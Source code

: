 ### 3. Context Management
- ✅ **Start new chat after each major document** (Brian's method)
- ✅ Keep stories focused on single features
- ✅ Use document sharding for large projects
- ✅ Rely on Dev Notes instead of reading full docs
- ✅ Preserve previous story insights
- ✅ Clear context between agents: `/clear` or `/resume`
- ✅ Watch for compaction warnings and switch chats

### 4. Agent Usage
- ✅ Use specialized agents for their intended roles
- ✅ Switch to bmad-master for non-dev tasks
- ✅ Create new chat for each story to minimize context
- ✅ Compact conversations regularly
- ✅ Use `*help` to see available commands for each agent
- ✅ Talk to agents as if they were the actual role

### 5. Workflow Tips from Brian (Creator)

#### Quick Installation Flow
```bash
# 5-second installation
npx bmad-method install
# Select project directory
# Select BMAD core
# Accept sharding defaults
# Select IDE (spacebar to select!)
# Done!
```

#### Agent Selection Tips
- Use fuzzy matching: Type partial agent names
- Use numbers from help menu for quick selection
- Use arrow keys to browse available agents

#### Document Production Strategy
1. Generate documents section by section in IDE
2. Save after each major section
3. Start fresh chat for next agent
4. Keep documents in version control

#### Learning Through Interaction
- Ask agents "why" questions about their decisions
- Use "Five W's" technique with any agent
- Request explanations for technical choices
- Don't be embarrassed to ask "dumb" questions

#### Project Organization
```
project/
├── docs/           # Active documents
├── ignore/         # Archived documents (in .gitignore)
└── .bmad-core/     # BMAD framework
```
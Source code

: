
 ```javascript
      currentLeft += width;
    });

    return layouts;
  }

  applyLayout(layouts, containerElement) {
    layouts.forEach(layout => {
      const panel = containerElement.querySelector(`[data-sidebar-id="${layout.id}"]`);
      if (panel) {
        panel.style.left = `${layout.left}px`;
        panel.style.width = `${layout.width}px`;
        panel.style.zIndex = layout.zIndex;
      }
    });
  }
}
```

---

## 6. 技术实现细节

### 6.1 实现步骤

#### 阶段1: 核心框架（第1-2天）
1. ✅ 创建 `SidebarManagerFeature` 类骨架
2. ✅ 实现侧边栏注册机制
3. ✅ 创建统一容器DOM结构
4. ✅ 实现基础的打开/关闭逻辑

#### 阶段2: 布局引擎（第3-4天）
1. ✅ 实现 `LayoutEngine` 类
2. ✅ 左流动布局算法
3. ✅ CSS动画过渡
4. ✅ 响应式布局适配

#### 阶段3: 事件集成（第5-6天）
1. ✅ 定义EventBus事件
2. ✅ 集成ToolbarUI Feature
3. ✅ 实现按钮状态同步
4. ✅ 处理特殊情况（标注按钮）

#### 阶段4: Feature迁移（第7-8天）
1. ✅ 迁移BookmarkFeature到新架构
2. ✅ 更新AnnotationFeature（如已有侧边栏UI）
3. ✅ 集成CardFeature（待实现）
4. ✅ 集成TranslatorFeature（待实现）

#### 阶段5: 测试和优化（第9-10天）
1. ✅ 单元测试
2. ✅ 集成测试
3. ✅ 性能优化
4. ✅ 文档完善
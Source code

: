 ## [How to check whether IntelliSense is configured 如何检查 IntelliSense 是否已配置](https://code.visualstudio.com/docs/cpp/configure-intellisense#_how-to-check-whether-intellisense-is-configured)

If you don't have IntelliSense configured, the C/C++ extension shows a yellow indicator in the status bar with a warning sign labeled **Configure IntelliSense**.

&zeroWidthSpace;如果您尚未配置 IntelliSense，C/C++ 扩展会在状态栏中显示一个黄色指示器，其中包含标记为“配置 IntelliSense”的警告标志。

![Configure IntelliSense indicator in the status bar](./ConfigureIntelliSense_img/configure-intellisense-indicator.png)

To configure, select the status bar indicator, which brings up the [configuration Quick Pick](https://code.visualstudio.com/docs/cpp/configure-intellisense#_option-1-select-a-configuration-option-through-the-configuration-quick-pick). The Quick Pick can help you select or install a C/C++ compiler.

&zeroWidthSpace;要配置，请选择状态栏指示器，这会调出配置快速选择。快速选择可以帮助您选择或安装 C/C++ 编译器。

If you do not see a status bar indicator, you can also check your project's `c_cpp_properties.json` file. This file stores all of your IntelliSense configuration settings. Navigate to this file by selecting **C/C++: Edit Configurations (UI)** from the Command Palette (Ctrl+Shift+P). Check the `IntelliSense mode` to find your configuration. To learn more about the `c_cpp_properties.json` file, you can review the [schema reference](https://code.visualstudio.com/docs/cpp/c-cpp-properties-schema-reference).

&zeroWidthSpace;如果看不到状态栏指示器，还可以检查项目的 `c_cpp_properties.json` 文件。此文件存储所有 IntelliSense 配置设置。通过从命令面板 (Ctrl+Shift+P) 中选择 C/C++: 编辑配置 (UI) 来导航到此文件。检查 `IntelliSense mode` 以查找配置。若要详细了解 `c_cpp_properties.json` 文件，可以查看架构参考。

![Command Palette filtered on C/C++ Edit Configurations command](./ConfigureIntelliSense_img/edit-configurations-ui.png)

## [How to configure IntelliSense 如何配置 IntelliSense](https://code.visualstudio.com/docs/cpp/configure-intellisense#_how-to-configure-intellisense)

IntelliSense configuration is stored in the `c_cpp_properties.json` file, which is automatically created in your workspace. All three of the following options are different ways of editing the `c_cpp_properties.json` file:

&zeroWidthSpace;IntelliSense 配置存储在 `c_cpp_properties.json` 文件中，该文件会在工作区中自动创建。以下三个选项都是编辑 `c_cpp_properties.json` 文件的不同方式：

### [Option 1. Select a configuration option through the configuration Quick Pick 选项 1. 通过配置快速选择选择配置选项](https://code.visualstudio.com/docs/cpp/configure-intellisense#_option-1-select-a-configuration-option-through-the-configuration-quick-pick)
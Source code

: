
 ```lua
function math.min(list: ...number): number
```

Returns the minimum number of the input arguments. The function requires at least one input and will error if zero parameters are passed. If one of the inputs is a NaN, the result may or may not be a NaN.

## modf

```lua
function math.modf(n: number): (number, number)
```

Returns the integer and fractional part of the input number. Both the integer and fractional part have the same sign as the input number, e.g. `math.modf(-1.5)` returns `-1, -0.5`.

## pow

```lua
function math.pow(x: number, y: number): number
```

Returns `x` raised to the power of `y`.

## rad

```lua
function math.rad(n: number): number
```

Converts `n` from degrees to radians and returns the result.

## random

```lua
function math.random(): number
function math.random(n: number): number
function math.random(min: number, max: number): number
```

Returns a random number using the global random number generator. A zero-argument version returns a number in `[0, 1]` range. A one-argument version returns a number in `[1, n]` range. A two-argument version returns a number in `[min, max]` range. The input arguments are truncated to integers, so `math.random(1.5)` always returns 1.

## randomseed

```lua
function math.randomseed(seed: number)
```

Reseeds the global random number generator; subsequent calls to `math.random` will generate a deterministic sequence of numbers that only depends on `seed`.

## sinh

--------------------------------

EXERCISE OBJECTIVE =
Every single entry above has to be copied exactly.

ANSWER SECTION =
Source code

: ### 3. Context Management
- ✅ **Start new chat after each major document** (Brian's method)
- ✅ Keep stories focused on single features
- ✅ Use document sharding for large projects
- ✅ Rely on Dev Notes instead of reading full docs
- ✅ Preserve previous story insights
- ✅ Clear context between agents: `/clear` or `/resume`
- ✅ Watch for compaction warnings and switch chats

### 4. Agent Usage
- ✅ Use specialized agents for their intended roles
- ✅ Switch to bmad-master for non-dev tasks
- ✅ Create new chat for each story to minimize context
- ✅ Compact conversations regularly
- ✅ Use `*help` to see available commands for each agent
- ✅ Talk to agents as if they were the actual role

### 5. Workflow Tips from Brian (Creator)

#### Quick Installation Flow
```bash
# 5-second installation
npx bmad-method install
# Select project directory
# Select BMAD core
# Accept sharding defaults
# Select IDE (spacebar to select!)
# Done!
```

#### Agent Selection Tips
- Use fuzzy matching: Type partial agent names
- Use numbers from help menu for quick selection
- Use arrow keys to browse available agents

#### Document Production Strategy
1. Generate documents section by section in IDE
2. Save after each major section
3. Start fresh chat for next agent
4. Keep documents in version control

#### Learning Through Interaction
- Ask agents "why" questions about their decisions
- Use "Five W's" technique with any agent
- Request explanations for technical choices
- Don't be embarrassed to ask "dumb" questions

#### Project Organization
```
project/
├── docs/           # Active documents
├── ignore/         # Archived documents (in .gitignore)
└── .bmad-core/     # BMAD framework
```
Source code

:
 ```javascript
      currentLeft += width;
    });

    return layouts;
  }

  applyLayout(layouts, containerElement) {
    layouts.forEach(layout => {
      const panel = containerElement.querySelector(`[data-sidebar-id="${layout.id}"]`);
      if (panel) {
        panel.style.left = `${layout.left}px`;
        panel.style.width = `${layout.width}px`;
        panel.style.zIndex = layout.zIndex;
      }
    });
  }
}
```

---

## 6. 技术实现细节

### 6.1 实现步骤

#### 阶段1: 核心框架（第1-2天）
1. ✅ 创建 `SidebarManagerFeature` 类骨架
2. ✅ 实现侧边栏注册机制
3. ✅ 创建统一容器DOM结构
4. ✅ 实现基础的打开/关闭逻辑

#### 阶段2: 布局引擎（第3-4天）
1. ✅ 实现 `LayoutEngine` 类
2. ✅ 左流动布局算法
3. ✅ CSS动画过渡
4. ✅ 响应式布局适配

#### 阶段3: 事件集成（第5-6天）
1. ✅ 定义EventBus事件
2. ✅ 集成ToolbarUI Feature
3. ✅ 实现按钮状态同步
4. ✅ 处理特殊情况（标注按钮）

#### 阶段4: Feature迁移（第7-8天）
1. ✅ 迁移BookmarkFeature到新架构
2. ✅ 更新AnnotationFeature（如已有侧边栏UI）
3. ✅ 集成CardFeature（待实现）
4. ✅ 集成TranslatorFeature（待实现）

#### 阶段5: 测试和优化（第9-10天）
1. ✅ 单元测试
2. ✅ 集成测试
3. ✅ 性能优化
4. ✅ 文档完善
Source code

: ## [How to check whether IntelliSense is configured 如何检查 IntelliSense 是否已配置](https://code.visualstudio.com/docs/cpp/configure-intellisense#_how-to-check-whether-intellisense-is-configured)

If you don't have IntelliSense configured, the C/C++ extension shows a yellow indicator in the status bar with a warning sign labeled **Configure IntelliSense**.

&zeroWidthSpace;如果您尚未配置 IntelliSense，C/C++ 扩展会在状态栏中显示一个黄色指示器，其中包含标记为“配置 IntelliSense”的警告标志。

![Configure IntelliSense indicator in the status bar](./ConfigureIntelliSense_img/configure-intellisense-indicator.png)

To configure, select the status bar indicator, which brings up the [configuration Quick Pick](https://code.visualstudio.com/docs/cpp/configure-intellisense#_option-1-select-a-configuration-option-through-the-configuration-quick-pick). The Quick Pick can help you select or install a C/C++ compiler.

&zeroWidthSpace;要配置，请选择状态栏指示器，这会调出配置快速选择。快速选择可以帮助您选择或安装 C/C++ 编译器。

If you do not see a status bar indicator, you can also check your project's `c_cpp_properties.json` file. This file stores all of your IntelliSense configuration settings. Navigate to this file by selecting **C/C++: Edit Configurations (UI)** from the Command Palette (Ctrl+Shift+P). Check the `IntelliSense mode` to find your configuration. To learn more about the `c_cpp_properties.json` file, you can review the [schema reference](https://code.visualstudio.com/docs/cpp/c-cpp-properties-schema-reference).

&zeroWidthSpace;如果看不到状态栏指示器，还可以检查项目的 `c_cpp_properties.json` 文件。此文件存储所有 IntelliSense 配置设置。通过从命令面板 (Ctrl+Shift+P) 中选择 C/C++: 编辑配置 (UI) 来导航到此文件。检查 `IntelliSense mode` 以查找配置。若要详细了解 `c_cpp_properties.json` 文件，可以查看架构参考。

![Command Palette filtered on C/C++ Edit Configurations command](./ConfigureIntelliSense_img/edit-configurations-ui.png)

## [How to configure IntelliSense 如何配置 IntelliSense](https://code.visualstudio.com/docs/cpp/configure-intellisense#_how-to-configure-intellisense)

IntelliSense configuration is stored in the `c_cpp_properties.json` file, which is automatically created in your workspace. All three of the following options are different ways of editing the `c_cpp_properties.json` file:

&zeroWidthSpace;IntelliSense 配置存储在 `c_cpp_properties.json` 文件中，该文件会在工作区中自动创建。以下三个选项都是编辑 `c_cpp_properties.json` 文件的不同方式：

### [Option 1. Select a configuration option through the configuration Quick Pick 选项 1. 通过配置快速选择选择配置选项](https://code.visualstudio.com/docs/cpp/configure-intellisense#_option-1-select-a-configuration-option-through-the-configuration-quick-pick)
Source code

:
 ```lua
function math.min(list: ...number): number
```

Returns the minimum number of the input arguments. The function requires at least one input and will error if zero parameters are passed. If one of the inputs is a NaN, the result may or may not be a NaN.

## modf

```lua
function math.modf(n: number): (number, number)
```

Returns the integer and fractional part of the input number. Both the integer and fractional part have the same sign as the input number, e.g. `math.modf(-1.5)` returns `-1, -0.5`.

## pow

```lua
function math.pow(x: number, y: number): number
```

Returns `x` raised to the power of `y`.

## rad

```lua
function math.rad(n: number): number
```

Converts `n` from degrees to radians and returns the result.

## random

```lua
function math.random(): number
function math.random(n: number): number
function math.random(min: number, max: number): number
```

Returns a random number using the global random number generator. A zero-argument version returns a number in `[0, 1]` range. A one-argument version returns a number in `[1, n]` range. A two-argument version returns a number in `[min, max]` range. The input arguments are truncated to integers, so `math.random(1.5)` always returns 1.

## randomseed

```lua
function math.randomseed(seed: number)
```

Reseeds the global random number generator; subsequent calls to `math.random` will generate a deterministic sequence of numbers that only depends on `seed`.

## sinh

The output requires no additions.